What is a good death?
It's different for everyone. Some people's focus is making sure they don't experience pain. Some people are more concerned with being in the presence of love. Or maybe the most important consideration is dying at home rather than in the hospital.
In American society, death is as taboo as sex — maybe even more so. Preferences about how to die are also as individual as people’s preferences when it comes sex.
We've moved death far away from the living. Death used to be a family, communal, and religious event. People used to die at home with friends and family present. The living would experience death over a period of time. They could care for their loved one and watch them approach the end, attending to their needs and comforting them in ways big and small.
Today, this is the exception. Most people have not attended someone’s death and haven't lived in a house with someone who is dying. Now most death is institutionalized, with mostly medical professionals being present for death.
What we see on TV is not realistic
People know death from media, TV shows, and movies. These portrayals are not accurate. TV shows and movies show lifesaving options like CPR with 50 percent or greater success in saving lives and returning a person to pre-cardiac arrest functioning. This is not realistic. The American Heart Association puts the out-of-hospital cardiac arrest success rate at 10-12 percent.
Questions to consider
When you think about a good death, there are many questions to answer: Where would you like to spend your final days? Who do you want to have around you at the end of your life? Who do you want to have make final decisions for you when you can no longer make those decisions yourself? What are your fears of death? The best time to answer these questions is before you're gravely ill.
What I want at the end of my life
I can answer these questions for myself. I do not want to be in pain. I want to be comfortable; I want to know that the end is coming so I can enjoy some things for the last time. I want to take pleasure in some of my favorite foods and meals while I can still eat and enjoy them. I want to be surrounded by my family and friends — not just in the last moments of my life, but in the last months, so I'm still able to participate in conversations and shared memories of great times and struggles we've gone through together. I want to have people around me who are helpful and attentive to my needs, whether that's easing my pain by a gentle touch or helping me to get to the bathroom.
I do not want to have CPR. I do not want to be intubated and be on a respirator. I only want to go to the hospital if I need to have my pain controlled. I would ideally like to be at home, but if my comfort cannot be maintained at home, then I would go elsewhere. Hopefully I would be able to go to a hospice to die in peace and comfort. I would like my husband to make decisions if I'm not capable of that. However, I want him to know what's important to me, so he's not guessing or making decisions for himself but following my wishes.

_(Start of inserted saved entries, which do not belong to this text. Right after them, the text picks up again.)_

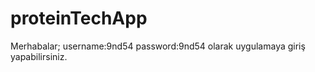 # proteinTechApp

Merhabalar; username:9nd54 password:9nd54 olarak  uygulamaya giriş yapabilirsiniz.
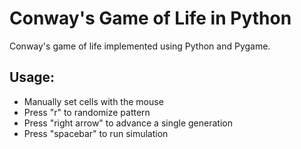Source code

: # Conway's Game of Life in Python

Conway's game of life implemented using Python and Pygame.

## Usage:
- Manually set cells with the mouse
- Press "r" to randomize pattern
- Press "right arrow" to advance a single generation
- Press "spacebar" to run simulation
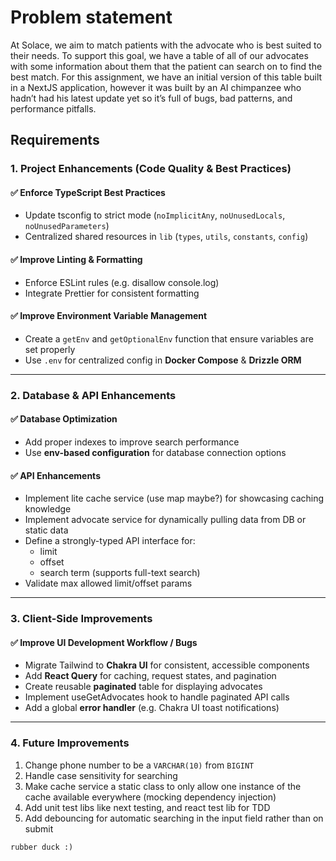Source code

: # Problem statement

At Solace, we aim to match patients with the advocate who is best suited to their needs. To support this goal, we have a table of all of our advocates with some information about them that the patient can search on to find the best match. For this assignment, we have an initial version of this table built in a NextJS application, however it was built by an AI chimpanzee who hadn’t had his latest update yet so it’s full of bugs, bad patterns, and performance pitfalls.

## Requirements

### 1. Project Enhancements (Code Quality & Best Practices)

#### ✅ Enforce TypeScript Best Practices

- Update tsconfig to strict mode (`noImplicitAny`, `noUnusedLocals`, `noUnusedParameters`)
- Centralized shared resources in `lib` (`types`, `utils`, `constants`, `config`)

#### ✅ Improve Linting & Formatting

- Enforce ESLint rules (e.g. disallow console.log)
- Integrate Prettier for consistent formatting

#### ✅ Improve Environment Variable Management

- Create a `getEnv` and `getOptionalEnv` function that ensure variables are set properly
- Use `.env` for centralized config in **Docker Compose** & **Drizzle ORM**

---

### 2. Database & API Enhancements

#### ✅ Database Optimization

- Add proper indexes to improve search performance
- Use **env-based configuration** for database connection options

#### ✅ API Enhancements

- Implement lite cache service (use map maybe?) for showcasing caching knowledge
- Implement advocate service for dynamically pulling data from DB or static data
- Define a strongly-typed API interface for:
    - limit
    - offset
    - search term (supports full-text search)
- Validate max allowed limit/offset params

---

### 3. Client-Side Improvements

#### ✅ Improve UI Development Workflow / Bugs

- Migrate Tailwind to **Chakra UI** for consistent, accessible components
- Add **React Query** for caching, request states, and pagination
- Create reusable **paginated** table for displaying advocates
- Implement useGetAdvocates hook to handle paginated API calls
- Add a global **error handler** (e.g. Chakra UI toast notifications)

---

### 4. Future Improvements

1. Change phone number to be a `VARCHAR(10)` from `BIGINT`
2. Handle case sensitivity for searching
3. Make cache service a static class to only allow one instance of the cache available everywhere (mocking dependency injection)
4. Add unit test libs like next testing, and react test lib for TDD
5. Add debouncing for automatic searching in the input field rather than on submit

`rubber duck :)`
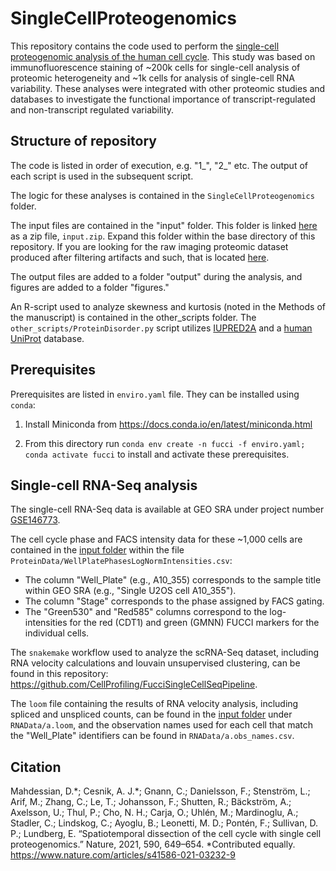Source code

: # SingleCellProteogenomics

This repository contains the code used to perform the [single-cell proteogenomic analysis of the human cell cycle](https://www.nature.com/articles/s41586-021-03232-9). This study was based on immunofluorescence staining of ~200k cells for single-cell analysis of proteomic heterogeneity and ~1k cells for analysis of single-cell RNA variability. These analyses were integrated with other proteomic studies and databases to investigate the functional importance of transcript-regulated and non-transcript regulated variability.

## Structure of repository
The code is listed in order of execution, e.g. "1_", "2_" etc. The output of each script is used in the subsequent script.

The logic for these analyses is contained in the `SingleCellProteogenomics` folder.

The input files are contained in the "input" folder. This folder is linked [here](https://drive.google.com/file/d/1mdQbYcDPqiTOHeiYbv_4RtrxrmlhYMNl/view?usp=sharing) as a zip file, `input.zip`. Expand this folder within the base directory of this repository. If you are looking for the raw imaging proteomic dataset produced after filtering artifacts and such, that is located [here](https://drive.google.com/file/d/11vjsZV-nmzPpFmA7ShbfHzmbrk057b1V/view?usp=sharing).

The output files are added to a folder "output" during the analysis, and figures are added to a folder "figures."

An R-script used to analyze skewness and kurtosis (noted in the Methods of the manuscript) is contained in the other_scripts folder. The `other_scripts/ProteinDisorder.py` script utilizes [IUPRED2A](https://iupred2a.elte.hu/) and a [human UniProt](https://www.uniprot.org/proteomes/UP000005640) database.

## Prerequisites

Prerequisites are listed in `enviro.yaml` file. They can be installed using `conda`:

1. Install Miniconda from https://docs.conda.io/en/latest/miniconda.html

2. From this directory run `conda env create -n fucci -f enviro.yaml; conda activate fucci` to install and activate these prerequisites.

## Single-cell RNA-Seq analysis

The single-cell RNA-Seq data is available at GEO SRA under project number [GSE146773](https://www.ncbi.nlm.nih.gov/geo/query/acc.cgi?acc=GSE146773). 

The cell cycle phase and FACS intensity data for these ~1,000 cells are contained in the [input folder](https://drive.google.com/file/d/1mdQbYcDPqiTOHeiYbv_4RtrxrmlhYMNl/view?usp=sharing) within the file `ProteinData/WellPlatePhasesLogNormIntensities.csv`:
* The column "Well_Plate" (e.g., A10_355) corresponds to the sample title within GEO SRA (e.g., "Single U2OS cell A10_355"). 
* The column "Stage" corresponds to the phase assigned by FACS gating.
* The "Green530" and "Red585" columns correspond to the log-intensities for the red (CDT1) and green (GMNN) FUCCI markers for the individual cells.

The `snakemake` workflow used to analyze the scRNA-Seq dataset, including RNA velocity calculations and louvain unsupervised clustering, can be found in this repository: https://github.com/CellProfiling/FucciSingleCellSeqPipeline.

The `loom` file containing the results of RNA velocity analysis, including spliced and unspliced counts, can be found in the [input folder](https://drive.google.com/file/d/1mdQbYcDPqiTOHeiYbv_4RtrxrmlhYMNl/view?usp=sharing) under `RNAData/a.loom`, and the observation names used for each cell that match the "Well_Plate" identifiers can be found in `RNAData/a.obs_names.csv`.

## Citation

Mahdessian, D.\*; Cesnik, A. J.\*; Gnann, C.; Danielsson, F.; Stenström, L.; Arif, M.; Zhang, C.; Le, T.; Johansson, F.; Shutten, R.; Bäckström, A.; Axelsson, U.; Thul, P.; Cho, N. H.; Carja, O.; Uhlén, M.; Mardinoglu, A.; Stadler, C.; Lindskog, C.; Ayoglu, B.; Leonetti, M. D.; Pontén, F.; Sullivan, D. P.; Lundberg, E. “Spatiotemporal dissection of the cell cycle with single cell proteogenomics.” Nature, 2021, 590, 649–654. \*Contributed equally. https://www.nature.com/articles/s41586-021-03232-9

Let's normalize talking about the end of life
I have seen death up close and repeatedly, both at work and in my personal life. I've talked about death with those I love. I'm in a unique position to have formed many opinions about what a good death will look like for me. I want to offer conversation and dialogue about what a good death can be for others. I am comfortable speaking about this taboo subject, and I have much experience talking people through these questions and focusing on an end of life plan. I think this is something that everyone should address so they can have what they want at the end of their life.
Without planning, decisions are made with haste, and options are not always explored. I want to offer dialogue about options, timing, and people’s own preferences to help them have what they want at the end of life.
I would be curious to know where you think the stigma around death stems from and how as a larger culture we could tackle the taboo.
Thanks so much for speaking to the realities as a contrast to medical TV dramas. As a caregiver it brought so much comfort to know there was a plan and I could advocate for her wishes-not mine. It was great to have one less thing to worry about in a very emotional and anxious time.